LE FRANC-PARLER EN DÉMOCRATIE

SOCIOLOGIE – «Le geste du ‘tout dire’ suppose une provocation calculée ou un courage authentique. Toujours il cherche à susciter le choc émotionnel qui saura inverser la tendance des opinions.» Réflexion de l’écrivain Jérôme Meizoz.
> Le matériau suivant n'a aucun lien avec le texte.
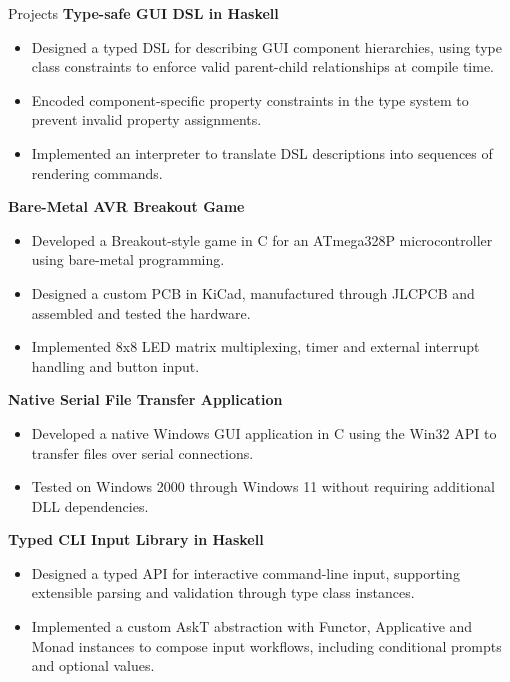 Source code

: \documentclass{resume} %
\begin{document}
\begin{rSection}{Projects}
{\bf Type-safe GUI DSL in Haskell }
    \begin{itemize}
        \vspace{-0.3cm}\item Designed a typed DSL for describing GUI component hierarchies, using type class constraints to enforce valid parent-child relationships at compile time.
        \vspace{-0.3cm}\item Encoded component-specific property constraints in the type system to prevent invalid property assignments.
        \vspace{-0.3cm}\item Implemented an interpreter to translate DSL descriptions into sequences of rendering commands.
    \end{itemize}

{\bf Bare-Metal AVR Breakout Game }
    \begin{itemize}
        \vspace{-0.3cm}\item Developed a Breakout-style game in C for an ATmega328P microcontroller using bare-metal programming.
        \vspace{-0.3cm}\item Designed a custom PCB in KiCad, manufactured through JLCPCB and assembled and tested the hardware.
        \vspace{-0.3cm}\item Implemented 8x8 LED matrix multiplexing, timer and external interrupt handling and button input.
    \end{itemize}

{\bf Native Serial File Transfer Application }
    \begin{itemize}
        \vspace{-0.3cm}\item Developed a native Windows GUI application in C using the Win32 API to transfer files over serial connections.
        \vspace{-0.3cm}\item Tested on Windows 2000 through Windows 11 without requiring additional DLL dependencies.
    \end{itemize}

{\bf Typed CLI Input Library in Haskell }
    \begin{itemize}
        \vspace{-0.3cm}\item Designed a typed API for interactive command-line input, supporting extensible parsing and validation through type class instances.
        \vspace{-0.3cm}\item Implemented a custom AskT abstraction with Functor, Applicative and Monad instances to compose input workflows, including conditional prompts and optional values.
    \end{itemize}


\end{rSection}
\end{document}
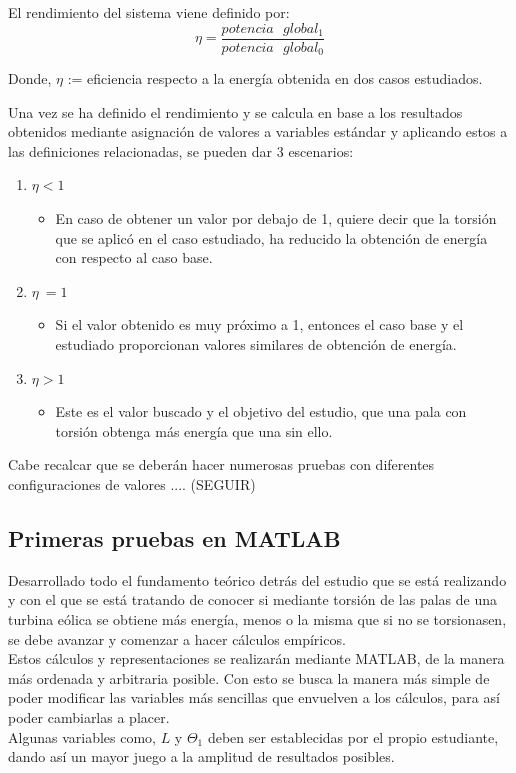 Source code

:    \begin{definicion}
El rendimiento del sistema viene definido por:
 $$ \eta = \dfrac{potencia \text{ } global_1}{potencia \text{ } global_0} $$ 
 
 Donde,
  \centering $\eta$ := eficiencia respecto a la energía obtenida en dos casos estudiados.
 \label{def:rendimiento_potencias}
 \end{definicion}
 
 Una vez se ha definido el rendimiento y se calcula en base a los resultados obtenidos mediante asignación de valores a variables estándar y aplicando estos a las definiciones relacionadas, se pueden dar 3 escenarios:
 

\begin{enumerate}
    \item $\eta < 1$
        \begin{itemize}
            \item En caso de obtener un valor por debajo de 1, quiere decir que la torsión que se aplicó en el caso estudiado, ha reducido la obtención de energía con respecto al caso base. 
        \end{itemize}
    \item $\eta ~= 1$
        \begin{itemize}
            \item Si el valor obtenido es muy próximo a 1, entonces el caso base y el estudiado proporcionan valores similares de obtención de energía.
        \end{itemize}
    \item $\eta > 1$
        \begin{itemize}
            \item Este es el valor buscado y el objetivo del estudio, que una pala con torsión obtenga más energía que una sin ello.
        \end{itemize}
\end{enumerate}

Cabe recalcar que se deberán hacer numerosas pruebas con diferentes configuraciones de valores .... (SEGUIR)
 
\subsection{Primeras pruebas en MATLAB}

Desarrollado todo el fundamento teórico detrás del estudio que se está realizando y con el que se está tratando de conocer si mediante torsión de las palas de una turbina eólica se obtiene más energía, menos o la misma que si no se torsionasen, se debe avanzar y comenzar a hacer cálculos empíricos. \\

Estos cálculos y representaciones se realizarán mediante MATLAB, de la manera más ordenada y arbitraria posible. Con esto se busca la manera más simple de poder modificar las variables más sencillas que envuelven a los cálculos, para así poder cambiarlas a placer. \\

Algunas variables como, $L$ y $\Theta_1$ deben ser establecidas por el propio estudiante, dando así un mayor juego a la amplitud de resultados posibles. \\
Un récent numéro du magazine français Marianne (n° 624, avril 2009) s’intitule «Silence, on n’a pas le droit de le dire!». En couverture, transgressant cet impératif, la revue affiche en gros titres plusieurs propos dérangeant le consensus ordinaire. En faisant mine de rompre le silence général, Marianne se donne le bénéfice d’oser affirmer, sur la scène publique, des idées contraires à la vulgate politique. Une version plus désabusée de cette audace du franc-parler a cours chez le nihiliste Cioran: «Seul un monstre peut dire les choses telles qu’elles sont.»1. Pas besoin d’être grand clerc pour entendre ici Cioran parler de lui-même et de tous les moralistes qui souhaitent démystifier les versions du monde fondées sur la complaisance mensongère. Il y a tant de vérités désagréables à rappeler aux hommes, selon Cioran, que celui qui se charge de ce sale boulot passera à coup sûr pour un dangereux trouble-fête.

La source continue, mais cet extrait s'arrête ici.